On November 19, 1847, the steamer
Talisman
was approaching Cape Girardeau, Missouri, when it was rammed by the
Tempest
, which struck it just forward of its boilers. The
Tempest
backed away, exposing an enormous hole in the
Talisman
’s side, through which water was rapidly pouring. In the
Talisman’s
pilothouse the pilot was furiously ringing the engine room bells to order more speed as he headed the vessel for the riverbank, trying to reach it before the boat, quickly sinking, slipped beneath the surface. The engine room meanwhile was filling with water. The chief engineer, named Butler, ordered his strikers to get out of the engine room and seek safety, but refusing orders from the pilothouse to also leave, he remained at his post to keep the crippled steamer under way as long as possible. In less than ten minutes the engine room filled with water, and the
Talisman
went down, taking chief engineer Butler with it to the bottom of the river. The
Tempest
stood by to help rescue the
Talisman
’s passengers and crew, but despite its efforts, more than fifty of those aboard the
Talisman
lost their lives.

The
Archer
, operating out of St. Louis, was struck by the steamer
Di Vernon
five miles above the mouth of the Illinois River on November 27, 1851, and was cut in two. It sank in three minutes, taking forty-one lives.

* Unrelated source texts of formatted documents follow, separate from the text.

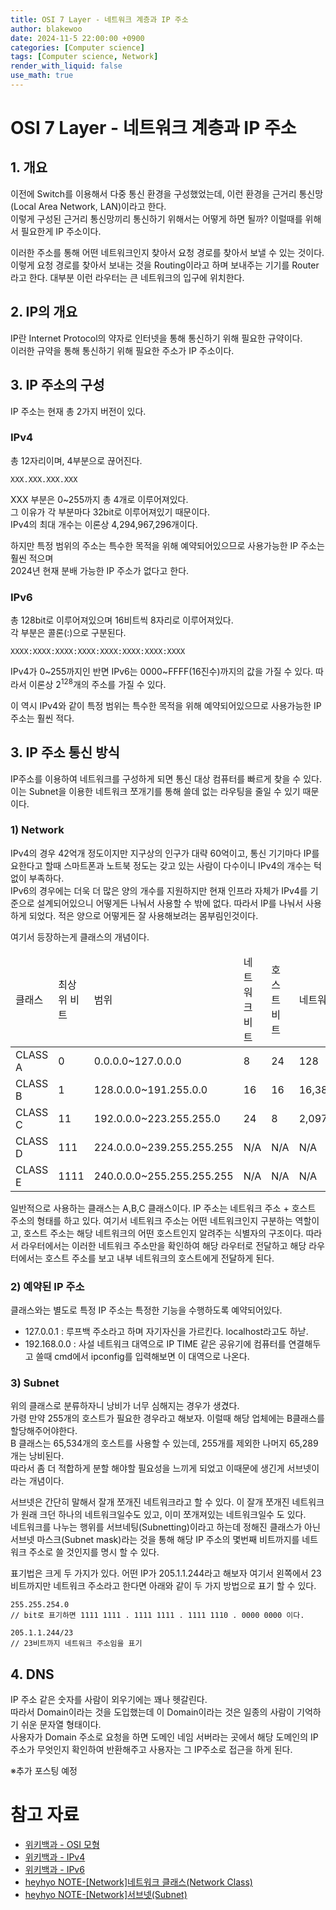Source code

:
```yaml
---
title: OSI 7 Layer - 네트워크 계층과 IP 주소
author: blakewoo
date: 2024-11-5 22:00:00 +0900
categories: [Computer science]
tags: [Computer science, Network] 
render_with_liquid: false
use_math: true
---
```


# OSI 7 Layer - 네트워크 계층과 IP 주소
## 1. 개요 
이전에 Switch를 이용해서 다중 통신 환경을 구성했었는데, 이런 환경을 근거리 통신망(Local Area Network, LAN)이라고 한다.   
이렇게 구성된 근거리 통신망끼리 통신하기 위해서는 어떻게 하면 될까?
이럴때를 위해서 필요한게 IP 주소이다.

이러한 주소를 통해 어떤 네트워크인지 찾아서 요청 경로를 찾아서 보낼 수 있는 것이다.
이렇게 요청 경로를 찾아서 보내는 것을 Routing이라고 하며 보내주는 기기를 Router라고 한다.
대부분 이런 라우터는 큰 네트워크의 입구에 위치한다.

## 2. IP의 개요
IP란 Internet Protocol의 약자로 인터넷을 통해 통신하기 위해 필요한 규약이다.   
이러한 규약을 통해 통신하기 위해 필요한 주소가 IP 주소이다.

## 3. IP 주소의 구성
IP 주소는 현재 총 2가지 버전이 있다.

### IPv4
총 12자리이며, 4부분으로 끊어진다.

```
XXX.XXX.XXX.XXX
```

XXX 부분은 0~255까지 총 4개로 이루어져있다.   
그 이유가 각 부분마다 32bit로 이루어져있기 때문이다.   
IPv4의 최대 개수는 이론상 4,294,967,296개이다.

하지만 특정 범위의 주소는 특수한 목적을 위해 예약되어있으므로 사용가능한 IP 주소는 훨씬 적으며   
2024년 현재 분배 가능한 IP 주소가 없다고 한다.

### IPv6
총 128bit로 이루어져있으며 16비트씩 8자리로 이루어져있다.    
각 부분은 콜론(:)으로 구분된다.
```
XXXX:XXXX:XXXX:XXXX:XXXX:XXXX:XXXX:XXXX
```
IPv4가 0~255까지인 반면 IPv6는 0000~FFFF(16진수)까지의 값을 가질 수 있다.
따라서 이론상 $2^{128}$개의 주소를 가질 수 있다.

이 역시 IPv4와 같이 특정 범위는 특수한 목적을 위해 예약되어있으므로 사용가능한 IP 주소는 훨씬 적다.

## 3. IP 주소 통신 방식
IP주소를 이용하여 네트워크를 구성하게 되면 통신 대상 컴퓨터를 빠르게 찾을 수 있다.   
이는 Subnet을 이용한 네트워크 쪼개기를 통해 쓸데 없는 라우팅을 줄일 수 있기 때문이다.

### 1) Network
IPv4의 경우 42억개 정도이지만 지구상의 인구가 대략 60억이고, 통신 기기마다 IP를 요한다고 할때
스마트폰과 노트북 정도는 갖고 있는 사람이 다수이니 IPv4의 개수는 턱없이 부족하다.   
IPv6의 경우에는 더욱 더 많은 양의 개수를 지원하지만 현재 인프라 자체가 IPv4를 기준으로 설계되어있으니 
어떻게든 나눠서 사용할 수 밖에 없다. 따라서 IP를 나눠서 사용하게 되었다. 적은 양으로 어떻게든 잘 사용해보려는 몸부림인것이다.   

여기서 등장하는게 클래스의 개념이다.

<table>
<thead>
<tr><td>클래스</td><td>최상위 비트</td><td>범위</td><td>네트워크 비트</td><td>호스트 비트</td><td>네트워크 수</td><td>호스트 수</td></tr>
</thead>
<tbody>
<tr><td>CLASS A</td><td>0</td><td>0.0.0.0~127.0.0.0</td><td>8</td><td>24</td><td>128</td><td>16,777,214</td></tr>
<tr><td>CLASS B</td><td>1</td><td>128.0.0.0~191.255.0.0</td><td>16</td><td>16</td><td>16,384</td><td>65,534</td></tr>
<tr><td>CLASS C</td><td>11</td><td>192.0.0.0~223.255.255.0</td><td>24</td><td>8</td><td>2,097,152</td><td>254</td></tr>
<tr><td>CLASS D</td><td>111</td><td>224.0.0.0~239.255.255.255</td><td>N/A</td><td>N/A</td><td>N/A</td><td>N/A</td></tr>
<tr><td>CLASS E</td><td>1111</td><td>240.0.0.0~255.255.255.255</td><td>N/A</td><td>N/A</td><td>N/A</td><td>N/A</td></tr>
</tbody>
</table>

일반적으로 사용하는 클래스는 A,B,C 클래스이다.
IP 주소는 네트워크 주소 + 호스트 주소의 형태를 하고 있다.
여기서 네트워크 주소는 어떤 네트워크인지 구분하는 역할이고, 호스트 주소는 해당 네트워크의 어떤 호스트인지 알려주는 식별자의 구조이다.
따라서 라우터에서는 이러한 네트워크 주소만을 확인하여 해당 라우터로 전달하고 해당 라우터에서는 호스트 주소를 보고 내부 네트워크의 호스트에게 전달하게 된다.

### 2) 예약된 IP 주소
클래스와는 별도로 특정 IP 주소는 특정한 기능을 수행하도록 예약되어있다.

- 127.0.0.1 : 루프백 주소라고 하며 자기자신을 가르킨다. localhost라고도 하낟.
- 192.168.0.0 : 사설 네트워크 대역으로 IP TIME 같은 공유기에 컴퓨터를 연결해두고 쓸때 cmd에서 ipconfig를 입력해보면 이 대역으로 나온다.

### 3) Subnet
위의 클래스로 분류하자니 낭비가 너무 심해지는 경우가 생겼다.   
가령 만약 255개의 호스트가 필요한 경우라고 해보자. 이럴때 해당 업체에는 B클래스를 할당해주어야한다.   
B 클래스는 65,534개의 호스트를 사용할 수 있는데, 255개를 제외한 나머지 65,289개는 낭비된다.   
따라서 좀 더 적합하게 분할 해야할 필요성을 느끼게 되었고 이때문에 생긴게 서브넷이라는 개념이다.

서브넷은 간단히 말해서 잘개 쪼개진 네트워크라고 할 수 있다.
이 잘개 쪼개진 네트워크가 원래 크던 하나의 네트워크일수도 있고, 이미 쪼개져있는 네트워크일수 도 있다.   
네트워크를 나누는 행위를 서브네팅(Subnetting)이라고 하는데 정해진 클래스가 아닌 서브넷 마스크(Subnet mask)라는 것을
통해 해당 IP 주소의 몇번째 비트까지를 네트워크 주소로 쓸 것인지를 명시 할 수 있다.

표기법은 크게 두 가지가 있다.
어떤 IP가 205.1.1.244라고 해보자
여기서 왼쪽에서 23비트까지만 네트워크 주소라고 한다면 아래와 같이 두 가지 방법으로 표기 할 수 있다.
```
255.255.254.0
// bit로 표기하면 1111 1111 . 1111 1111 . 1111 1110 . 0000 0000 이다.

205.1.1.244/23
// 23비트까지 네트워크 주소임을 표기
```

## 4. DNS
IP 주소 같은 숫자를 사람이 외우기에는 꽤나 헷갈린다.   
따라서 Domain이라는 것을 도입했는데 이 Domain이라는 것은 일종의 사람이 기억하기 쉬운 문자열 형태이다.   
사용자가 Domain 주소로 요청을 하면 도메인 네임 서버라는 곳에서 해당 도메인의 IP 주소가 무엇인지 확인하여
반환해주고 사용자는 그 IP주소로 접근을 하게 된다.

※추가 포스팅 예정


# 참고 자료
- [위키백과 - OSI 모형](https://ko.wikipedia.org/wiki/OSI_%EB%AA%A8%ED%98%95)
- [위키백과 - IPv4](https://ko.wikipedia.org/wiki/IPv4)
- [위키백과 - IPv6](https://ko.wikipedia.org/wiki/IPv6)
- [heyhyo NOTE-[Network]네트워크 클래스(Network Class)](https://hyoje420.tistory.com/31)
- [heyhyo NOTE-[Network]서브넷(Subnet)](https://hyoje420.tistory.com/32)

A twentieth-century writer gave some understanding of the problem of collisions on the river, particularly collisions involving towboats, which tow barges or other vessels by pushing them, making of them an unwieldy burden:

When you come to consider it, there should be more collisions than there are on the river. Especially on some of the smaller tributaries, the bends are so sharp that there is no way to see around them; and the hills go up on both sides, hiding any trace of smoke that may warn a pilot of another tow. You might hear the other fellow’s whistle, and then again you might not. It depends on the wind and the noises on your own boat.... The emergencies on the river are awful in their slowness. You see them a long time ahead and you do what you can; and if that’s not good enough, you’ll wish you hadn’t ever come on the river, and you wait for the crash — ten or fifteen minutes with no way out, no way to stop it from happening.
5

Other vessels, though, were not the only potentially disastrous hazards that steamers encountered on the river. On January 3, 1844, the
Shepherdess
was ascending the Mississippi on its way to St. Louis from Cincinnati, steaming into the stormy winter night through frigid water, most of its seventy or so passengers asleep, though several in the men’s cabin chose to huddle around the stove to keep warm. Around eleven o’clock, without any warning, the boat plowed into a snag — an obstruction in the river, usually a fallen tree — near Cahokia, Illinois, ramming it with such force that several planks were torn from the forward part of the boat’s hull. Water instantly began rushing into the gaping hole and in less than two minutes the water had risen to the lower deck. The captain, A. Howell of Covington, Kentucky, who had recently bought the
Shepherdess
and was making his first trip on it, ran to the women’s cabin to reassure the ladies, telling them there was no danger, then returned to the forecastle, which was awash as the bow of the vessel was slipping beneath the surface. He later was apparently swept overboard by the rising water and drowned.